» **Aim of the task**: Reproduce the entries shown below only from the line with "described in [RFC" down to the line with "[Textile]: http://www.textism.com/tools/textile/", keeping both end lines and copying each one exactly.

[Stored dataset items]
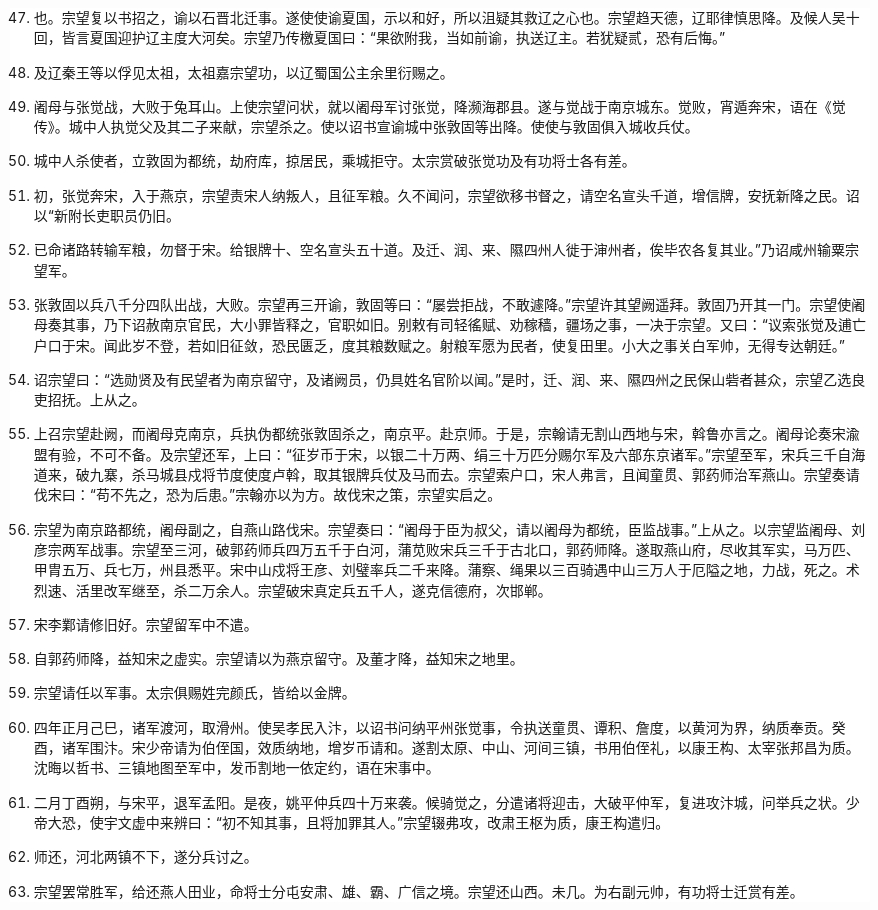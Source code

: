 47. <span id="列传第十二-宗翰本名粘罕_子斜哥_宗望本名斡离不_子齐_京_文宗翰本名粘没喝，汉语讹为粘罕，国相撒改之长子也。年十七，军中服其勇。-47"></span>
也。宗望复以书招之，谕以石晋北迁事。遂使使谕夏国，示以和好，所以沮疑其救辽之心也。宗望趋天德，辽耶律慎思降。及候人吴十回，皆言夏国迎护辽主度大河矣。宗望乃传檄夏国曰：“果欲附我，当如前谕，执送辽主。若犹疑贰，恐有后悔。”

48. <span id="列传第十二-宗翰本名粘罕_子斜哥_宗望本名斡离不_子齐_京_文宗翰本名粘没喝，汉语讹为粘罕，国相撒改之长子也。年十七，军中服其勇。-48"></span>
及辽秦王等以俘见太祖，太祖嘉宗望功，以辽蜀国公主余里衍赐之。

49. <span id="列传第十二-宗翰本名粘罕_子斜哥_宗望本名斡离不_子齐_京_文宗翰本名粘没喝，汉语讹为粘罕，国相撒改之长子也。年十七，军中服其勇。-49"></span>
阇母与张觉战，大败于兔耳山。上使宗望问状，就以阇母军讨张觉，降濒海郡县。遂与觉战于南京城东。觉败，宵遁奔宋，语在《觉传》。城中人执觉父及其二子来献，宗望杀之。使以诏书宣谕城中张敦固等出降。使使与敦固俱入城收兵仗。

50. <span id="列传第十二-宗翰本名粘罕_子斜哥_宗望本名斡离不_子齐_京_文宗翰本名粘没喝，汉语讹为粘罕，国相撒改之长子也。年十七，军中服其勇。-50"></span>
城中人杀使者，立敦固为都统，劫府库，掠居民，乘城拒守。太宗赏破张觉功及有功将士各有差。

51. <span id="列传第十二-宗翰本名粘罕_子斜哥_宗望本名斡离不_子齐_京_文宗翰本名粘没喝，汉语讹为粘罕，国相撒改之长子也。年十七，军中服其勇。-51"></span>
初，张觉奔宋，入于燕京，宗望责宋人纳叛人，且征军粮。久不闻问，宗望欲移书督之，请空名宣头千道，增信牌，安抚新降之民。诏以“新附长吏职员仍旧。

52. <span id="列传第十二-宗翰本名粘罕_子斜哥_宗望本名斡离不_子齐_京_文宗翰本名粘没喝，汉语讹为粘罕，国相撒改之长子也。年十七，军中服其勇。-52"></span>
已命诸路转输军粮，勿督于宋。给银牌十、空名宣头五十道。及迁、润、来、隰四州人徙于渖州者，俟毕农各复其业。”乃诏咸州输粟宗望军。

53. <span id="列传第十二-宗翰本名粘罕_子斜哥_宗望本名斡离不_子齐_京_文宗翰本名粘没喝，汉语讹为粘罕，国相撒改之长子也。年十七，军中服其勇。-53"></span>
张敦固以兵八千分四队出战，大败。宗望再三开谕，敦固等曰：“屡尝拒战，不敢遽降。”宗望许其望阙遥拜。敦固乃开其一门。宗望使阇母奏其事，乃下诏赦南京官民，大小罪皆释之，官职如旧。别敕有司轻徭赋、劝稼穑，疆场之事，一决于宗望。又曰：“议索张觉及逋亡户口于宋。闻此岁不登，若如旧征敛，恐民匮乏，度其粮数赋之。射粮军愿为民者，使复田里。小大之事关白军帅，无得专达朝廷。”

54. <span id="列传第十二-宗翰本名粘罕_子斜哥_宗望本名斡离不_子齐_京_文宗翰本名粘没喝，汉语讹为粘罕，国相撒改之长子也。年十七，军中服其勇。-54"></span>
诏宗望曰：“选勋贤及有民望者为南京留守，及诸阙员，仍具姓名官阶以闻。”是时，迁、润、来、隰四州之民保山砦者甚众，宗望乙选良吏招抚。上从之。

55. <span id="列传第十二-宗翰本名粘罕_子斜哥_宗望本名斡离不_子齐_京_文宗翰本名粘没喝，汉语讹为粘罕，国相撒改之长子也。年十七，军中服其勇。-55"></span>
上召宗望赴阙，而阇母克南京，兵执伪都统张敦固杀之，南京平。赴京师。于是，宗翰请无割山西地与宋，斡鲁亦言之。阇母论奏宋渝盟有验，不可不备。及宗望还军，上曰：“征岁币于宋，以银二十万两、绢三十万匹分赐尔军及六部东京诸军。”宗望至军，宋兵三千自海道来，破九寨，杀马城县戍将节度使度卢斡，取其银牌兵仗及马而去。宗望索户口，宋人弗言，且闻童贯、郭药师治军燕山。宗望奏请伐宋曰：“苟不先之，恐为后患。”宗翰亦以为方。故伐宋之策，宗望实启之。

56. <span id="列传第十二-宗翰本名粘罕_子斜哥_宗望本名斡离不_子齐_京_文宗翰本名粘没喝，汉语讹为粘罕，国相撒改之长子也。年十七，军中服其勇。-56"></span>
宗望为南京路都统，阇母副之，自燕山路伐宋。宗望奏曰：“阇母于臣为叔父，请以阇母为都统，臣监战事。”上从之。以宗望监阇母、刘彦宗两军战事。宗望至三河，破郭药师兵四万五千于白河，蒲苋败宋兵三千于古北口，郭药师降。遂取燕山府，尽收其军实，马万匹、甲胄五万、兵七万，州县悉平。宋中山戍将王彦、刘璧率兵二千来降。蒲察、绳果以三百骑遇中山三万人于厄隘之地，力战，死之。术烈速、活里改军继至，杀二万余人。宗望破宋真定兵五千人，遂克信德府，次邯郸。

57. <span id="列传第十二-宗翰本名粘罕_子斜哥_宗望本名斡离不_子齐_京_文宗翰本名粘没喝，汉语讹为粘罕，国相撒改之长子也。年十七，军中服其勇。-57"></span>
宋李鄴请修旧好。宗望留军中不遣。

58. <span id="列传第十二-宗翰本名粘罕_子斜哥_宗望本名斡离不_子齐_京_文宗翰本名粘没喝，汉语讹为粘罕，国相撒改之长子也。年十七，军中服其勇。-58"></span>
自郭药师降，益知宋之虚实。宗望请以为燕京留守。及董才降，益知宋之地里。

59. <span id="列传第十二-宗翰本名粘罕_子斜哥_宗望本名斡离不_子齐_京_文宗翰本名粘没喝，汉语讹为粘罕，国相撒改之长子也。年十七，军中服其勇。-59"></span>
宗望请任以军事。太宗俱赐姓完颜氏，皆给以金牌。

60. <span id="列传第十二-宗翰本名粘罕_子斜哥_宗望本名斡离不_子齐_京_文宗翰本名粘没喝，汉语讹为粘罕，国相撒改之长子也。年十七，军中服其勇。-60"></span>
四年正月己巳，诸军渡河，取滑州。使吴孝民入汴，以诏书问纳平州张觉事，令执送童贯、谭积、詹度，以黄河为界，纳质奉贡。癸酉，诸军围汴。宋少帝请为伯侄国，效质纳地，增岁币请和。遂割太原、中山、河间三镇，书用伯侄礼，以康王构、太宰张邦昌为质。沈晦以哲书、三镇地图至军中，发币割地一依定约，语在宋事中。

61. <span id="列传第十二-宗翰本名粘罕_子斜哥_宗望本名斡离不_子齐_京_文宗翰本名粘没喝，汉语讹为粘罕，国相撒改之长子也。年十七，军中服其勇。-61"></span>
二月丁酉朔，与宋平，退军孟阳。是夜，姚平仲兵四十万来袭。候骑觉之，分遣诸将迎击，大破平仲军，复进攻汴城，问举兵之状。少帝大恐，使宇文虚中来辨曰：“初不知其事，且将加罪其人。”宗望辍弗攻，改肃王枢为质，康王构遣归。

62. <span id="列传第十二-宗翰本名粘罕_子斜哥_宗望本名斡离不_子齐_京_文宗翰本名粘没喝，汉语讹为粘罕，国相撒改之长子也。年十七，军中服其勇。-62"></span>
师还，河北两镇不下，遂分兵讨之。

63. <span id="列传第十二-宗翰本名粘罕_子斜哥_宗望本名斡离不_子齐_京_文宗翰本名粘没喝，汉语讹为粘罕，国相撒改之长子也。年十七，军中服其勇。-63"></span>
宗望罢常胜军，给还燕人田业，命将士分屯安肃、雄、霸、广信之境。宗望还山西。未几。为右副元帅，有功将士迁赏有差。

---

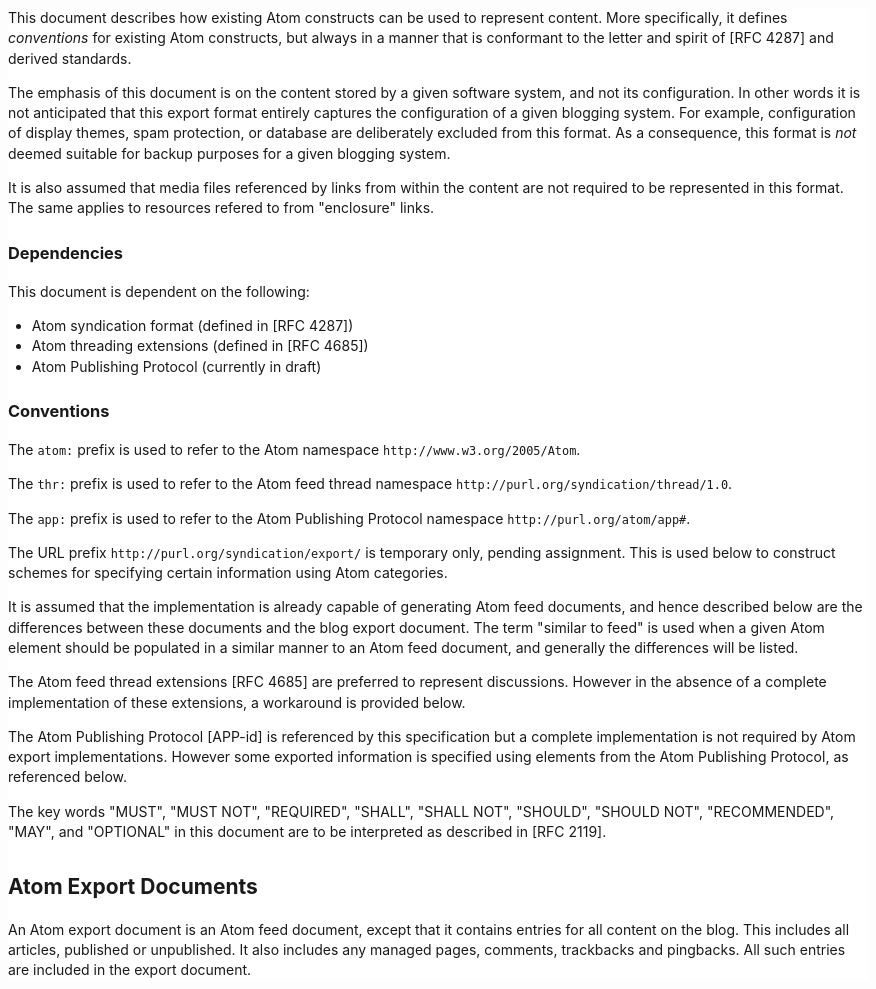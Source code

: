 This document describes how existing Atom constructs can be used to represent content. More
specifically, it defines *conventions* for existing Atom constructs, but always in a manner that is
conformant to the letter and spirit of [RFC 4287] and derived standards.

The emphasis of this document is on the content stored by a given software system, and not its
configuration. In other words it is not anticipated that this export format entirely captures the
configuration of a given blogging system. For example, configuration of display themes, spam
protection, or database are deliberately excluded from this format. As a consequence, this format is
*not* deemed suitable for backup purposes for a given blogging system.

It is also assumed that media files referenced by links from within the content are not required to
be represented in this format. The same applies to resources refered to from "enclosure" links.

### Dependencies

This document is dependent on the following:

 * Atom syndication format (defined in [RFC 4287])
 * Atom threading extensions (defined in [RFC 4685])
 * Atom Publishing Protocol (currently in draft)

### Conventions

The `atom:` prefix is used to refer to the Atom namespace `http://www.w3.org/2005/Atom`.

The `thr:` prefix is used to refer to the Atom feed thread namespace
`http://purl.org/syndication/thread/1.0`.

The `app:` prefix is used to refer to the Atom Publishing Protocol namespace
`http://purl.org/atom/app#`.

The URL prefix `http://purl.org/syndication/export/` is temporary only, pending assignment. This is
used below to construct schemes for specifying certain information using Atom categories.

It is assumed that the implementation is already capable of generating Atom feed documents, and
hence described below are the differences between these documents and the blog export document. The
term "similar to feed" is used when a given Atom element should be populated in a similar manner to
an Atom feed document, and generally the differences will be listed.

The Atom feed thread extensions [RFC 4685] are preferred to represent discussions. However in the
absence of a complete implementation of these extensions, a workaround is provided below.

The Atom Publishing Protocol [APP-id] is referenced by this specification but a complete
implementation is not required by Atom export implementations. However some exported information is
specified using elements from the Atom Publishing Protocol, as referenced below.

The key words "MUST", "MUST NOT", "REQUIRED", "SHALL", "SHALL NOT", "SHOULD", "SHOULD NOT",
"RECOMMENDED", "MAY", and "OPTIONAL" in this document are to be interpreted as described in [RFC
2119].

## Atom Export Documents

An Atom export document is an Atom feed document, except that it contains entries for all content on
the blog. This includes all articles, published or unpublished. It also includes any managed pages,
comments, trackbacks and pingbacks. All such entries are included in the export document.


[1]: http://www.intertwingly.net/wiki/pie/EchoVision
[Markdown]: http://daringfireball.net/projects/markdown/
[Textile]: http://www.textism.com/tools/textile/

» **Solution to this task**:
"RECOMMENDED", "MAY", and "OPTIONAL" in this document are to be interpreted as described in [RFC
2119].

## Atom Export Documents

An Atom export document is an Atom feed document, except that it contains entries for all content on
the blog. This includes all articles, published or unpublished. It also includes any managed pages,
comments, trackbacks and pingbacks. All such entries are included in the export document.


[1]: http://www.intertwingly.net/wiki/pie/EchoVision
[Markdown]: http://daringfireball.net/projects/markdown/
[Textile]: http://www.textism.com/tools/textile/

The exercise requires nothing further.